The picture shows hemp swatches. I've been researching hemp clothing for the new book. Just how eco-friendly is it? By all accounts, it's much better than conventionally grown cotton, the most pesticide-intensive crop in the world. I've been wondering though, if hemp is so great, how come most of the hemp-clothing vendors online don't promote their clothing as organic? I got the answer today. I called a major hemp vendor in California; his web site sells hemp clothing and other hemp products. He reminded me that it's illegal to grow hemp in the US, because it's technically the same plant as marijuana. I knew that, just forgot. Hemp however is from a variety of Cannabis that is useless as a mind-altering substance, because it contains hardly any THC. The hemp vendor I called told me that virtually all the hemp sold in the US is grown and manufactured into textiles in either China or Romania. I told him I had just seen the video "Wal-mart: the high cost of low prices" about Chinese sweatshops. I told him I was leery of any clothing manufactured in China. He said he'd been to one of the factories that produces his textiles. What was it like?, I asked him. It was "just a regular factory" he said. I didn't think to ask him about wages or hours per week on the job - those are two things that define sweatshops. Plus child labor and dangerous working conditions. I should call him back. But anyway, he pointed out to me that fabrics grown and manufactured outside of the US are not going to be certified organic by the USDA, because the USDA certifiers are not in China and Romania.

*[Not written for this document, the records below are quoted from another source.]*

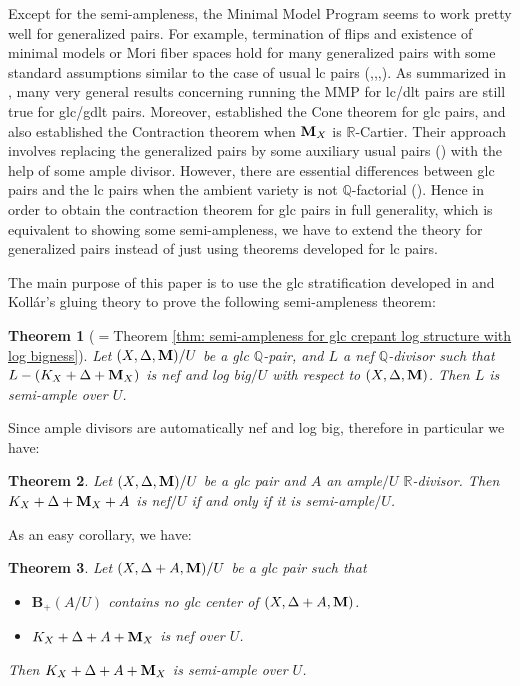 \documentclass[11pt]{amsart}
\numberwithin{equation}{section}
\newcommand{\Mm}{{\bf{M}}}
\newcommand{\Qq}{\mathbb{Q}}
\newcommand{\Rr}{\mathbb{R}}
\newtheorem{thm}{Theorem}[section]
\theoremstyle{definition}
\theoremstyle{definition}
\theoremstyle{definition}
\begin{document}
Except for the semi-ampleness, the Minimal Model Program seems to work pretty well for generalized pairs. For example, termination of flips and existence of minimal models or Mori fiber spaces hold for many generalized pairs with some standard assumptions similar to the case of usual lc pairs (\cite[Theorem 4.1]{HL22},\cite[Theorem 1.1]{LT22},\cite[Theorem 3.17]{Has22},\cite[Theorem 1.2, 1.3]{LX22a}). As summarized in \cite{HL21a}, many very general results concerning running the MMP for lc/dlt pairs are still true for glc/gdlt pairs. Moreover, \cite{HL21a} established the Cone theorem for glc pairs, and also established the Contraction theorem when $\Mm_X$ is $\Rr$-Cartier. Their approach involves replacing the generalized pairs by some auxiliary usual pairs (\cite[Theorem 4.1]{HL21a}) with the help of some ample divisor. However, there are essential differences between glc pairs and the lc pairs when the ambient variety is not $\Qq$-factorial (\cite[Example 2.1]{LX22b}). Hence in order to obtain the contraction theorem for glc pairs in full generality, which is equivalent to showing some semi-ampleness, we have to extend the theory for generalized pairs instead of just using theorems developed for lc pairs.

The main purpose of this paper is to use the glc stratification developed in \cite{LX22b} and Koll\'ar's gluing theory to prove the following semi-ampleness theorem: 

\begin{thm}[$=$Theorem \ref{thm: semi-ampleness for glc crepant log structure with log bigness}]\label{thm: main thm 1.1}
Let $(X,\Delta,\Mm)/U$ be a glc $\Qq$-pair, and $L$ a nef $\Qq$-divisor such that $L-(K_X+\Delta+\Mm_X)$ is nef and log big$/U$ with respect to $(X,\Delta,\Mm)$. Then $L$ is semi-ample over $U$. 
\end{thm}

Since ample divisors are automatically nef and log big, therefore in particular we have: 

\begin{thm}\label{thm: K_X+B+M+A is semi-ample for A ample}
Let $(X,\Delta,\Mm)/U$ be a glc pair and $A$ an ample$/U$ $\Rr$-divisor. Then $K_X+\Delta+\Mm_X+A$ is nef$/U$ if and only if it is semi-ample$/U$. 
\end{thm}

As an easy corollary, we have:
\begin{thm}\label{thm: semi-ampleness with good B+(A)}
Let $(X,\Delta+A,\Mm)/U$ be a glc pair such that 
\begin{itemize}
    \item $\mathbf{B}_+(A/U)$ contains no glc center of $(X,\Delta+A,\Mm)$.
    \item $K_X+\Delta+A+\Mm_X$ is nef over $U$.
\end{itemize}
Then $K_X+\Delta+A+\Mm_X$ is semi-ample over $U$.
\end{thm}
\end{document}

He said even though hemp is not certified organic, it is earth-friendly. My reading has corroborated this. Hemp just doesn't have the voracious insect pests that are attracted to cotton, so pesticides are not needed. At least, they're not needed as much.
I asked him about bamboo fibers. Of course, I expected he might have a biased answer, since he sells hemp clothing and hemp other stuff. But I thought he might also have something interesting to say. He did. He said bamboo is not a natural fiber like hemp or cotton because there is no usable fiber in the bamboo itself. Rather the bamboo is ground up and treated with chemicals that turn it into a liquid. Then the liquid is shot out from something like a showerhead. The extruded streams of liquid harden into the fibers that are woven together to make bamboo fabric. Hmm. Didn't know that. That's not necessarily bad, unless the chemicals are bad. Need to research that, call some bamboo fabric vendors. See what they have to say about that. The plot thickens...
I've discovered in my perusal of various sources this week though that bamboo is grown in China and woven into textiles in China. Just like hemp. Now wait a minute! I don't want to wear clothes made in China! After the "Wal-mart: the high cost of low prices" documentary about abusive labor practices and sweatshops in developing Asian countries, I don't want anything produced there. So we're back to cotton. Organic cotton. Cotton uses a lot of land, even organic cotton. But....at least some of it is made here in the US. I need to research more about wages and working conditions of cotton laborers in the US. And I need to read about linen from flax.
But you know what the best answer is to the "green clothing" dilemma. Buy vintage clothing. I get most of my clothes from thrift stores. Three-fourths of used clothes wind up in the land-fill, so if I'm buying used stuff, I'm pulling it right out of the waste stream. I'm not supporting sweatshops or environmentally damaging practices.
I'm lucky though, we have a couple of really good thrift stores in my town, where the clothes are in good shape and easily accessed. The best one is run by AmVets.
More later on bamboo, hemp, and linen.